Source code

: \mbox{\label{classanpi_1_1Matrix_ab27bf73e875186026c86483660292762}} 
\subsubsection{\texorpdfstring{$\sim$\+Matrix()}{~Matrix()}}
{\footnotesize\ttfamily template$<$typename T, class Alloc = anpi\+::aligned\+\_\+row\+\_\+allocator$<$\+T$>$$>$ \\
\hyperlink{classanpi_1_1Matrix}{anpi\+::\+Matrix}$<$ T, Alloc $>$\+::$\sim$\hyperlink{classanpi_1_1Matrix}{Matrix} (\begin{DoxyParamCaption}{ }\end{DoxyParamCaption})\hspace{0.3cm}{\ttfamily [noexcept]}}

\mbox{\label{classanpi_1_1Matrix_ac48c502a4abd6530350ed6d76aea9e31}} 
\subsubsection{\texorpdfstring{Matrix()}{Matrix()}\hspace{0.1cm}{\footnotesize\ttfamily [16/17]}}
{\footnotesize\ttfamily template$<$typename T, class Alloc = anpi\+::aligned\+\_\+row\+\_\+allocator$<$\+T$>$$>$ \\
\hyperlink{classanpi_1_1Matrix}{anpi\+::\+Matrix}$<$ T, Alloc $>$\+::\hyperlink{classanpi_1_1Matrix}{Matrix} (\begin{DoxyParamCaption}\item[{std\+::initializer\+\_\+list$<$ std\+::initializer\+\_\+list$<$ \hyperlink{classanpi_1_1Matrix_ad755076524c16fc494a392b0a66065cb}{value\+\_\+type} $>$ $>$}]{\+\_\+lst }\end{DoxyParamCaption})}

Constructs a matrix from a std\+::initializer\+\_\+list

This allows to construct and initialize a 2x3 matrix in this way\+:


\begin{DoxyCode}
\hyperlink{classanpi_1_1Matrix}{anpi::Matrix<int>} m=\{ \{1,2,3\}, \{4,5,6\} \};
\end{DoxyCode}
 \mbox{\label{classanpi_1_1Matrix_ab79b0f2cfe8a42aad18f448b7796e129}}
******
- _PROBLEM REQUIREMENTS_: Repeat, word for word, all of the data shown above.

- _RESULT OF THE EXERCISE_:
Source code

: \mbox{\label{classanpi_1_1Matrix_ab27bf73e875186026c86483660292762}} 
\subsubsection{\texorpdfstring{$\sim$\+Matrix()}{~Matrix()}}
{\footnotesize\ttfamily template$<$typename T, class Alloc = anpi\+::aligned\+\_\+row\+\_\+allocator$<$\+T$>$$>$ \\
\hyperlink{classanpi_1_1Matrix}{anpi\+::\+Matrix}$<$ T, Alloc $>$\+::$\sim$\hyperlink{classanpi_1_1Matrix}{Matrix} (\begin{DoxyParamCaption}{ }\end{DoxyParamCaption})\hspace{0.3cm}{\ttfamily [noexcept]}}

\mbox{\label{classanpi_1_1Matrix_ac48c502a4abd6530350ed6d76aea9e31}} 
\subsubsection{\texorpdfstring{Matrix()}{Matrix()}\hspace{0.1cm}{\footnotesize\ttfamily [16/17]}}
{\footnotesize\ttfamily template$<$typename T, class Alloc = anpi\+::aligned\+\_\+row\+\_\+allocator$<$\+T$>$$>$ \\
\hyperlink{classanpi_1_1Matrix}{anpi\+::\+Matrix}$<$ T, Alloc $>$\+::\hyperlink{classanpi_1_1Matrix}{Matrix} (\begin{DoxyParamCaption}\item[{std\+::initializer\+\_\+list$<$ std\+::initializer\+\_\+list$<$ \hyperlink{classanpi_1_1Matrix_ad755076524c16fc494a392b0a66065cb}{value\+\_\+type} $>$ $>$}]{\+\_\+lst }\end{DoxyParamCaption})}

Constructs a matrix from a std\+::initializer\+\_\+list

This allows to construct and initialize a 2x3 matrix in this way\+:


\begin{DoxyCode}
\hyperlink{classanpi_1_1Matrix}{anpi::Matrix<int>} m=\{ \{1,2,3\}, \{4,5,6\} \};
\end{DoxyCode}
 \mbox{\label{classanpi_1_1Matrix_ab79b0f2cfe8a42aad18f448b7796e129}}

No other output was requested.